I had my first non boyfriend this past summer. You know, a guy you hang out with and bang and make out with and eat with but you never label it as a relationship cause you don’t want all that pressure and shit. He was wonderful and sweet and everything I would ever want in an actual boyfriend…except he came with a problem. He just didn’t want a relationship!

He had good reason, yet he trotted the boundary of friend and boyfriend many times. He would say he didn’t mind me being with other boys (which I canceled all of my booty calls for him, mind you) and yet would get insanely jealous when guys flirted with me. He would complain about my friends hating him (which they didn’t) and we spent pretty much every night together for two months.
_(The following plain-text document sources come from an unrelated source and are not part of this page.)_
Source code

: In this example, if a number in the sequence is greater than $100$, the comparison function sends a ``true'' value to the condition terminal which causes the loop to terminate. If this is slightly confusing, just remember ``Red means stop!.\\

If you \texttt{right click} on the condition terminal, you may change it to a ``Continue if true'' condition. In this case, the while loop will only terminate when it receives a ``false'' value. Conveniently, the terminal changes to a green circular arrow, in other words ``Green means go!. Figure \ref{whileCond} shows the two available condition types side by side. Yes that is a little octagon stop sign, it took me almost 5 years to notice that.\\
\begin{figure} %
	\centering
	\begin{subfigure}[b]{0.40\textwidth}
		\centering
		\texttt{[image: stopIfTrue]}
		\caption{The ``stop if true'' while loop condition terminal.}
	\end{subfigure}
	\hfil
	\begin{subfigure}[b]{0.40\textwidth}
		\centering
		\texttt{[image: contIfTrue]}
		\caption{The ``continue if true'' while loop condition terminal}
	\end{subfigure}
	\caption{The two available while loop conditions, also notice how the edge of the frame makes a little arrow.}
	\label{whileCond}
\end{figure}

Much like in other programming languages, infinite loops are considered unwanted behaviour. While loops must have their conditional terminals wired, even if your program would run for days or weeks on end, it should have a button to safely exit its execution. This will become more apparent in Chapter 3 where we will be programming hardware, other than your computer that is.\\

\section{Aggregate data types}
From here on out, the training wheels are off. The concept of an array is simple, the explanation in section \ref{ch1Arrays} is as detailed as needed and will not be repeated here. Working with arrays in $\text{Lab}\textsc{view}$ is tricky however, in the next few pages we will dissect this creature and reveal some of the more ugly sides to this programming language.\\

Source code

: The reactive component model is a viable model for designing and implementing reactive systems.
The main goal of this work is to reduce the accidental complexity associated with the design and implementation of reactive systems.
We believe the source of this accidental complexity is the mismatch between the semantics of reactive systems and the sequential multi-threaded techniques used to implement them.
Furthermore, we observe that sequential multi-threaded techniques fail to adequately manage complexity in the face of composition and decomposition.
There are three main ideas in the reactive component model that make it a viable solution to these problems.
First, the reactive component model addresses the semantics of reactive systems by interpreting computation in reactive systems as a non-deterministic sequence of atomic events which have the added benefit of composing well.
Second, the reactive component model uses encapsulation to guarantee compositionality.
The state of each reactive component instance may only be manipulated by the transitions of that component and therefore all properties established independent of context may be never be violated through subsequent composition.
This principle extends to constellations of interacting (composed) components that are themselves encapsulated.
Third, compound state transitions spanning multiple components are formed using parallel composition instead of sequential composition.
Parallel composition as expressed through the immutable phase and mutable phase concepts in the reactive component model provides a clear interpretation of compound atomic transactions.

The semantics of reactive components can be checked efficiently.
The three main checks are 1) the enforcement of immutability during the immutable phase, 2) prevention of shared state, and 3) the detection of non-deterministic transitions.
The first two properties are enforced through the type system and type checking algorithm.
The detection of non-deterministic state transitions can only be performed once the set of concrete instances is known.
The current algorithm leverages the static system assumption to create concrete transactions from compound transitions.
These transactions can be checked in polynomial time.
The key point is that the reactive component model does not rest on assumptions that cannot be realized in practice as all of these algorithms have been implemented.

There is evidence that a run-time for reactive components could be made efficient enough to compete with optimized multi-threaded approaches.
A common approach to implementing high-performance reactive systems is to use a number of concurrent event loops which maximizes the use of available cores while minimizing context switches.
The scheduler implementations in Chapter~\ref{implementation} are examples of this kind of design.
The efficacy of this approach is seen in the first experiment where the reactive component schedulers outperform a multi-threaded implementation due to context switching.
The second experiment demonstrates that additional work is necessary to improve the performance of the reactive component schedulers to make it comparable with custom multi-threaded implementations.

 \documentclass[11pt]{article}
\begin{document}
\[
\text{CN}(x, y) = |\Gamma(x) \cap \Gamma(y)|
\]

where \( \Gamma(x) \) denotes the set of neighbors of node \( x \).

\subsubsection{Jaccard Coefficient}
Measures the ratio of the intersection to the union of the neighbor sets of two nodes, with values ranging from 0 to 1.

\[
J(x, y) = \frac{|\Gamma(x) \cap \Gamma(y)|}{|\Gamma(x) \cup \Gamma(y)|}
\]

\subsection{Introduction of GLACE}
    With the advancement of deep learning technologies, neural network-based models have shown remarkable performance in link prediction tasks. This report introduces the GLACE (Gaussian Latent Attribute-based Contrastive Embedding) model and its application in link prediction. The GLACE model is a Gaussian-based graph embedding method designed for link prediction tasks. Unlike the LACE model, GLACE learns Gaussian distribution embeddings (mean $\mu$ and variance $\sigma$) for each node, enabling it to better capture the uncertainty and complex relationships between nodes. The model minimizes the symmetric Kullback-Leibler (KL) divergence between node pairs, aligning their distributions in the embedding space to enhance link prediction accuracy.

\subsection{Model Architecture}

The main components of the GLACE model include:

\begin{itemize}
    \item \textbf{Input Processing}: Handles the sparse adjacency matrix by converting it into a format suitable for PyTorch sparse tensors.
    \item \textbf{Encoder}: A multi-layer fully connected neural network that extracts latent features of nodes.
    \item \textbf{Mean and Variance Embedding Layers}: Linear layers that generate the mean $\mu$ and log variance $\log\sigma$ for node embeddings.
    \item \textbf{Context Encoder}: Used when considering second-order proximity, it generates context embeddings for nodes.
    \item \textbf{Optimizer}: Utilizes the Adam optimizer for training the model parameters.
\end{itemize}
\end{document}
Soon it became too much for him when I was angry for him canceling plans at the last minute. It just became “too serious” and then I went from seeing him every single day to once a week. It hurt me cause like the dumb, ridiculous girl I am, I fell for the damn guy. I fell so damn hard despite my awful track record with boys in general for the past year.

A couple of bad things happened and now its officially over. Its strange, even though we never became bf/gf, the fact that it never happened is most upsetting. It was an awesome beginning to something that will probably not happen, and that’s ok. Sure I might be devastated right now, but since I’m a grown up and whatever, I can reason with myself somewhat better then I would have in high school or even a year ago when i had never had my heart broken. I realize that I needed that. I needed to be reminded to have fun and to not take everything so hard. I feel like he really didn’t set out to hurt me, and it just got too much especially for someone fresh out of a 6 year relationship  (seriously i don’t blame him for not pursuing the wonder that is me. that’s a long ass fucking time.) We had fun. I had the best summer of my life because of this Beardyboy, and I will cherish it forever. It just wasn’t meant to be and that’s ok.